*PROVIDED DATA*.

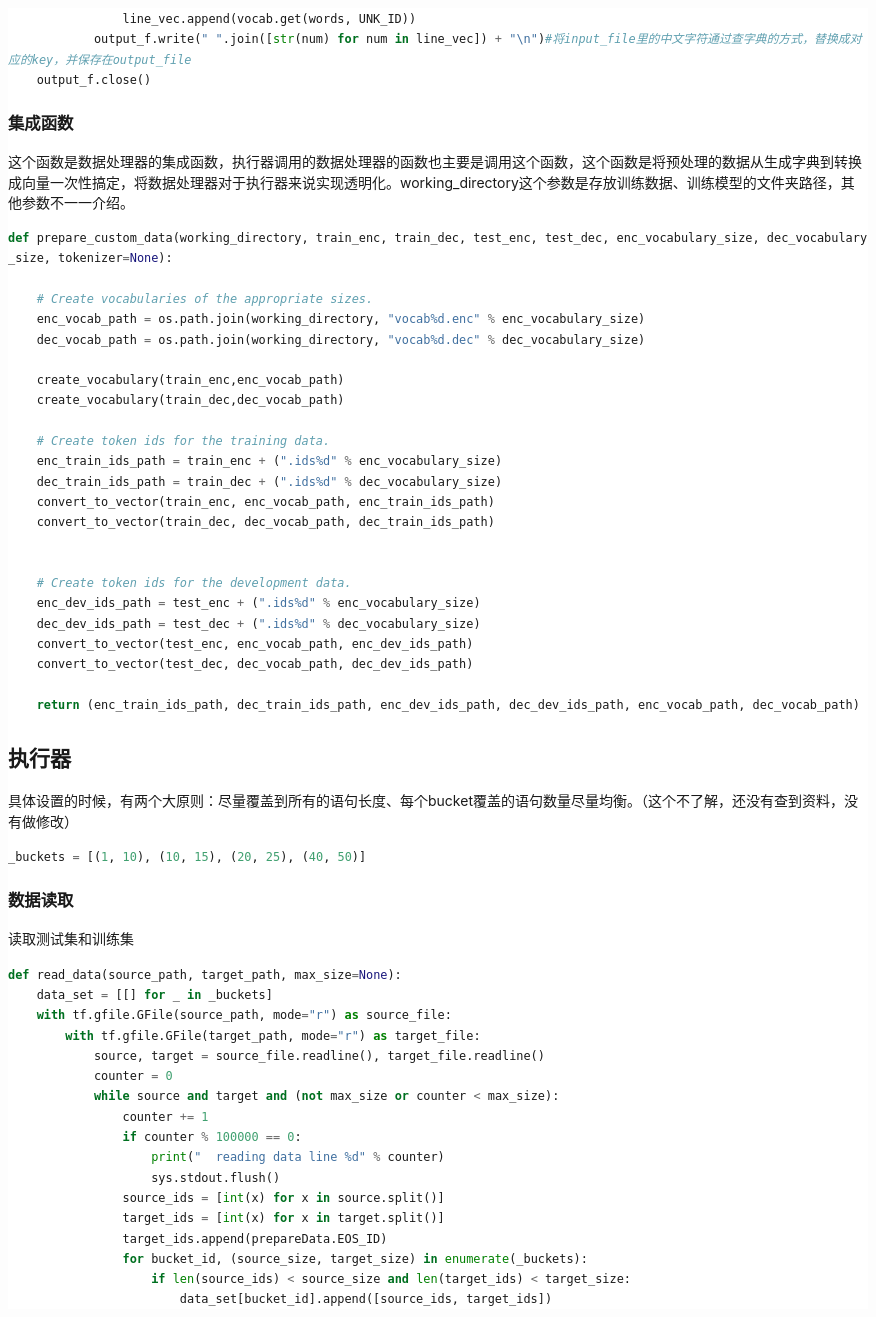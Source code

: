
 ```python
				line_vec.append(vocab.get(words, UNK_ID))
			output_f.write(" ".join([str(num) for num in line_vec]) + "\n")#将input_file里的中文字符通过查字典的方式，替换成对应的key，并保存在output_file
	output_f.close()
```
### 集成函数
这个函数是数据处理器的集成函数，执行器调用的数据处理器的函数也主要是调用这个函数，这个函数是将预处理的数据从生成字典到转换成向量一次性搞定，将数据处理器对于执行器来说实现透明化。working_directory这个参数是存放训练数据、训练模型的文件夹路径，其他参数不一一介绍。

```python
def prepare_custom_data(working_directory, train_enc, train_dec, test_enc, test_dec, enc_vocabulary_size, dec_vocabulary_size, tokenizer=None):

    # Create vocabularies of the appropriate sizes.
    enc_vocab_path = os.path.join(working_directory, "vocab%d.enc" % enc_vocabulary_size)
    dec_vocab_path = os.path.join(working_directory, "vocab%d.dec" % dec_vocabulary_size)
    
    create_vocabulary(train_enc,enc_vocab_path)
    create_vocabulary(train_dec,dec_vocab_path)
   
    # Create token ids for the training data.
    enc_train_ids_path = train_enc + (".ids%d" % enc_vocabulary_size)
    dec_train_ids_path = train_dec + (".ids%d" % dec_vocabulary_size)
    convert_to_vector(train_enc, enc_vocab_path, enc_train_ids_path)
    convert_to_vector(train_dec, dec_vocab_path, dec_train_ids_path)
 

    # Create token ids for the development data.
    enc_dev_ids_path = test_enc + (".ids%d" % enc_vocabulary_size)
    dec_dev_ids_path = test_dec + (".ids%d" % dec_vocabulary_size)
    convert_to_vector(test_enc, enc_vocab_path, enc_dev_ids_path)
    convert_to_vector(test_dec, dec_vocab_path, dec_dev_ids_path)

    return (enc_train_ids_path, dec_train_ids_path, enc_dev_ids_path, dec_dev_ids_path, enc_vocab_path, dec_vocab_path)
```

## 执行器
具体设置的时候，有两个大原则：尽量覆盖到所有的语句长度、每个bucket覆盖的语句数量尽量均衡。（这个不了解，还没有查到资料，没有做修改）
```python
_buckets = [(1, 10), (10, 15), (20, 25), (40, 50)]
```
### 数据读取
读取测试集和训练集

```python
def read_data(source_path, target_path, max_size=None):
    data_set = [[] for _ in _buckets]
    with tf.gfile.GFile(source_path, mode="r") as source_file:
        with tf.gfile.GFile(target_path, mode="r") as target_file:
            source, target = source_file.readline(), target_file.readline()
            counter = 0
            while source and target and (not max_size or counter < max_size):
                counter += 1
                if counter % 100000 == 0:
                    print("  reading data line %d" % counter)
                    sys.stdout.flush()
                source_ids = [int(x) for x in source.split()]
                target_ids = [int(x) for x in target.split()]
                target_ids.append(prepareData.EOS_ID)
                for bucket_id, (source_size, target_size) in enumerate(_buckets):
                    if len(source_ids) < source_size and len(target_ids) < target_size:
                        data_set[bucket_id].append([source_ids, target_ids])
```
* * *
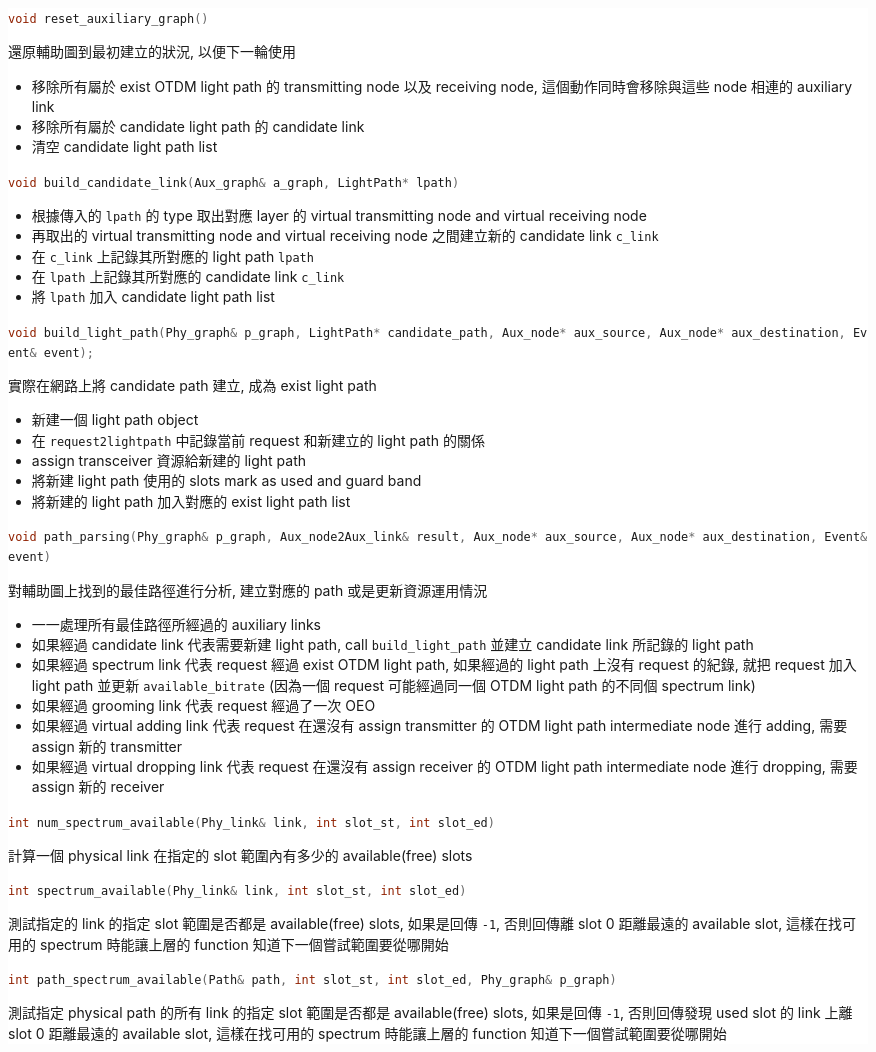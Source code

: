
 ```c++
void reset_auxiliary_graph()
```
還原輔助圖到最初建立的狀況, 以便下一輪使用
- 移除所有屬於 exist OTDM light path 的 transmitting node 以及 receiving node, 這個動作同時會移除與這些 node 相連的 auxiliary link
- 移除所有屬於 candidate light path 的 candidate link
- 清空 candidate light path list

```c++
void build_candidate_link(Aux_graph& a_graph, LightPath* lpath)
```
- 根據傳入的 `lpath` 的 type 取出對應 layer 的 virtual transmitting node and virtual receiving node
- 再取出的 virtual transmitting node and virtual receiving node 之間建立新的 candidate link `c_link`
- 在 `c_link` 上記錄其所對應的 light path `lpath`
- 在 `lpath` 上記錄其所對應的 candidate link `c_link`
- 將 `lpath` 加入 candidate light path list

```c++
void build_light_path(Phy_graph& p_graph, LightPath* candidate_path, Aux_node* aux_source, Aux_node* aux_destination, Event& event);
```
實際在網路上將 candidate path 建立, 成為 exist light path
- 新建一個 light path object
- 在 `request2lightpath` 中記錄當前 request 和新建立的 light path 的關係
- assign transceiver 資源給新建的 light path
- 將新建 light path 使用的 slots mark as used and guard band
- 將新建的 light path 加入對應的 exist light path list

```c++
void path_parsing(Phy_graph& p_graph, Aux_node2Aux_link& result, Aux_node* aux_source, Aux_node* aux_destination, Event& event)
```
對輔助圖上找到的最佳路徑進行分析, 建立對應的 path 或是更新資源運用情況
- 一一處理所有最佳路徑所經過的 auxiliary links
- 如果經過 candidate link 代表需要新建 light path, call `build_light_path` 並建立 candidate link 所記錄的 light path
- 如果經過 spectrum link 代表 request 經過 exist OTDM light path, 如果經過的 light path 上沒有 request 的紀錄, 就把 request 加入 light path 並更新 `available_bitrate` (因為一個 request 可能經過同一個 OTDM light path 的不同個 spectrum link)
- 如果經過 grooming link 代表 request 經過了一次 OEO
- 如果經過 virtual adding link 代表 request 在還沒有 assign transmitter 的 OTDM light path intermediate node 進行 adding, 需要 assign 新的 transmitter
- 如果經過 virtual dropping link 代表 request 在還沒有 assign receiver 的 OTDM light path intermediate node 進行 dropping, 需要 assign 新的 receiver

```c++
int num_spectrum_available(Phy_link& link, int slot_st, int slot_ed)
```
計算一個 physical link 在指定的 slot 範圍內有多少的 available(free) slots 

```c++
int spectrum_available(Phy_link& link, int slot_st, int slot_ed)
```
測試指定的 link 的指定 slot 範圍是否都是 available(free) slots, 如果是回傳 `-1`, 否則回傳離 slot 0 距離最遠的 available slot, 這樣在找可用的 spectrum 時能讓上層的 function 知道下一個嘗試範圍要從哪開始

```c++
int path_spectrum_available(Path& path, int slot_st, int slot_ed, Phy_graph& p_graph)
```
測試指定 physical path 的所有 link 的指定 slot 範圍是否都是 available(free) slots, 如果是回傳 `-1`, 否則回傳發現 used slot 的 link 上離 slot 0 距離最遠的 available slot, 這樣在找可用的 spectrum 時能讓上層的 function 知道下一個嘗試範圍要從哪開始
---
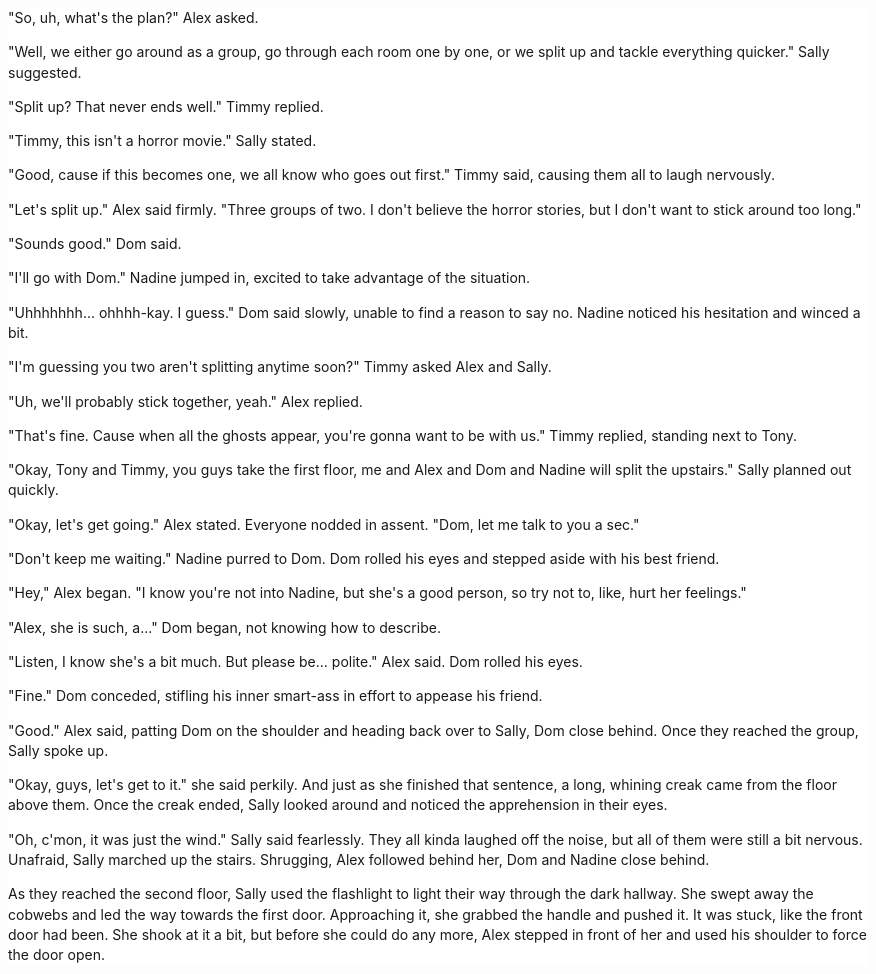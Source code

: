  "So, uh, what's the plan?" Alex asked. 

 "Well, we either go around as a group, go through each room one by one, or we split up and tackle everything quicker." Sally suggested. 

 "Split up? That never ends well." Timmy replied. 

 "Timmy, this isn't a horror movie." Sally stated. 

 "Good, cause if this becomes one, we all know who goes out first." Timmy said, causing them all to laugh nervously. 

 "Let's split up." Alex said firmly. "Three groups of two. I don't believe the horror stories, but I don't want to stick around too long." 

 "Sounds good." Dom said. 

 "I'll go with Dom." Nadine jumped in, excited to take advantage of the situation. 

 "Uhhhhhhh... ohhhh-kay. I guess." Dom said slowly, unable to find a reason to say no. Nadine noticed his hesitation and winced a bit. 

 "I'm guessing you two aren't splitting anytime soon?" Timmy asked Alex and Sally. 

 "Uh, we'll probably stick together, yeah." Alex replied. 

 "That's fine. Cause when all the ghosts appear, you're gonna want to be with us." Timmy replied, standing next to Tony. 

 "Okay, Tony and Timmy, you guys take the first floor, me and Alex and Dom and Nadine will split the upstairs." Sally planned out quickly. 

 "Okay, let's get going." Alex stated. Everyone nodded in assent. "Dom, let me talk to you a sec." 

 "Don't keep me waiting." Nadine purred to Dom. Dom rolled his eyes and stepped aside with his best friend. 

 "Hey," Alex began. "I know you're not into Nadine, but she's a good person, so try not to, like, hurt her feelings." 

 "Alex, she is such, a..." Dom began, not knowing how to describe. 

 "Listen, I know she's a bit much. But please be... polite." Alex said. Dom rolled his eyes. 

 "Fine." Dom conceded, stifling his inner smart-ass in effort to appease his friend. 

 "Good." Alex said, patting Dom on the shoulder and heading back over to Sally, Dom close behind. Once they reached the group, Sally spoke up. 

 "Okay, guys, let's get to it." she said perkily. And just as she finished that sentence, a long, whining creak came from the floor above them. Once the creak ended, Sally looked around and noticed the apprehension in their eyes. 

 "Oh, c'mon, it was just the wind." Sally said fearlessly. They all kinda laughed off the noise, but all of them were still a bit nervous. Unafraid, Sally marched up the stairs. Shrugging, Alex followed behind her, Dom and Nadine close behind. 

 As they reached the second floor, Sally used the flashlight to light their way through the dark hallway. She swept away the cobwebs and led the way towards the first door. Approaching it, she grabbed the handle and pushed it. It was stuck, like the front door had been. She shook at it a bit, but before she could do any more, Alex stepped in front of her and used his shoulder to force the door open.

*WHAT IS REQUIRED*.
Precisely the lines between those holding "this isn't a" and "to laugh nervously.", inclusive, are to be reproduced from the listing above, with nothing added.

*YOUR RESPONSE*.
 "Timmy, this isn't a horror movie." Sally stated. 

 "Good, cause if this becomes one, we all know who goes out first." Timmy said, causing them all to laugh nervously. 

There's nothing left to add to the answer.